Supplied records =
>>>

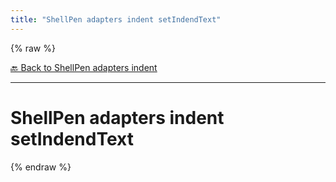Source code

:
 ```yaml
---
title: "ShellPen adapters indent setIndendText"
---
```


{% raw %}





[🔙 Back to ShellPen adapters indent](/api/ShellPen/adapters/indent)

---







<!-- Todo, if there are no subcommands under the child commands, use a smaller heading size -->


# ShellPen adapters indent setIndendText












  
{% endraw %}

<<<

What is expected =
Using the listing, say how many lines include the word "indent", and add nothing else.

Your response =
3